You really don't need to know that in order to use this algorithm.
But if you're an expert in
linear algebra, that's what gives
this algorithm, this other name
of low rank matrix factorization.
Finally, having run the
collaborative filtering algorithm here's
something else that you can do
which is use the learned
features in order to find related movies.
Specifically for each product i
really for each movie i, we've
learned a feature vector xi.
So, you know, when you learn a
certain features without really know
that can the advance what the
different features are going to be, but if you
run the algorithm and perfectly the features
will tend to capture what are
the important aspects of these
different movies or different products or what have you.
What are the important aspects that cause
some users to like certain
movies and cause some users
to like different sets of movies.
So maybe you end up
learning a feature, you know, where x1
equals romance, x2 equals
action similar to
an earlier video and maybe you
learned a different feature x3 which
is a degree to which this is a comedy.
Then some feature x4 which is, you know, some other thing.
And you have N
features all together and after
you have learned features it's actually often
pretty difficult to go in
to the learned features and come
up with a human understandable
interpretation of what these features really are.
But in practice, you know, the
features even though these features can be hard to visualize.
It can be hard to figure out just what these features are.
Usually, it will learn
features that are very meaningful
for capturing whatever are the
most important or the most salient
properties of a movie
that causes you to like or dislike it.
And so now let's say we want to address the following problem.

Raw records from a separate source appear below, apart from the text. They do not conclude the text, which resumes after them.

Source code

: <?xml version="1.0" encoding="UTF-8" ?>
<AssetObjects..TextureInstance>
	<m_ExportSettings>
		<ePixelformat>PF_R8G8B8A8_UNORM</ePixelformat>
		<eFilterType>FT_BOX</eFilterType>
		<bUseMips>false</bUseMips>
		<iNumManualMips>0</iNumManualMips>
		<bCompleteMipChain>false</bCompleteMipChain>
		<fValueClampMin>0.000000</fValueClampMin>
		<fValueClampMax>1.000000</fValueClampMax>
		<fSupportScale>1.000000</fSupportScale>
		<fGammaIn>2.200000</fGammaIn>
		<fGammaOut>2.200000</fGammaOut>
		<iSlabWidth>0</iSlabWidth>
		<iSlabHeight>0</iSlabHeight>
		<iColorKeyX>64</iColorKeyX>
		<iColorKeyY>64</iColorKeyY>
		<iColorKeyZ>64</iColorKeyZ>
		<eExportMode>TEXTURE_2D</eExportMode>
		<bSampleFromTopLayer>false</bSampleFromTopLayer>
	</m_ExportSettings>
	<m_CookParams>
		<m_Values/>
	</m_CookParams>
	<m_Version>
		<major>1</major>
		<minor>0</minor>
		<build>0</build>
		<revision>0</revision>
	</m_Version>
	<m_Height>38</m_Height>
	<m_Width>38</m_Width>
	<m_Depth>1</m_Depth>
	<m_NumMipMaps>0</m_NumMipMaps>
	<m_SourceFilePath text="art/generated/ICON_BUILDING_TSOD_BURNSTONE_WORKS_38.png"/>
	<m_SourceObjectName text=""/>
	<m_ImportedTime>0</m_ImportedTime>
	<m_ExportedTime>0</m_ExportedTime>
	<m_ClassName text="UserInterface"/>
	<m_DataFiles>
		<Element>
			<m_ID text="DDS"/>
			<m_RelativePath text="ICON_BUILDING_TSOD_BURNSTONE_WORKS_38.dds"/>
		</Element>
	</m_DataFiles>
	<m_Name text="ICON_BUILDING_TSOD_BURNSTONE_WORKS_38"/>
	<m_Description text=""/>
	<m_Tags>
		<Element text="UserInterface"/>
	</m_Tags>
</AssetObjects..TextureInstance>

Say you have some specific movie
i and you want
to find other movies j
that are related to that movie.
And so well, why would you want to do this?
Right, maybe you have a
user that's browsing movies, and they're
currently watching movie j, than
what's a reasonable movie to recommend
to them to watch after they're done with movie j?
Or if someone's recently purchased movie
j, well, what's a different
movie that would be reasonable to recommend to them for them to consider purchasing.
So, now that you have
learned these feature vectors, this gives
us a very convenient way to
measure how similar two movies are.
In particular, movie i
has a feature vector xi.
and so if you can find
a different movie, j, so
that the distance between
xi and xj is small,
then this is a pretty
strong indication that, you know, movies
j and i are somehow similar.
At least in the sense that some of them
likes movie i, maybe more likely to like movie j as well.
So, just to recap, if
your user is looking
at some movie i and if
you want to find the 5
most similar movies to that
movie in order to recommend
5 new movies to them, what
you do is find the five
movies j, with the
smallest distance between the
features between these different movies.
And this could give you a few different movies to recommend to your user.
So with that, hopefully, you
now know how to use
a vectorized implementation to compute
all the predicted ratings of
all the users and all the
movies, and also how to do
things like use learned features
to find what might be movies
and what might be products that aren't related to each other.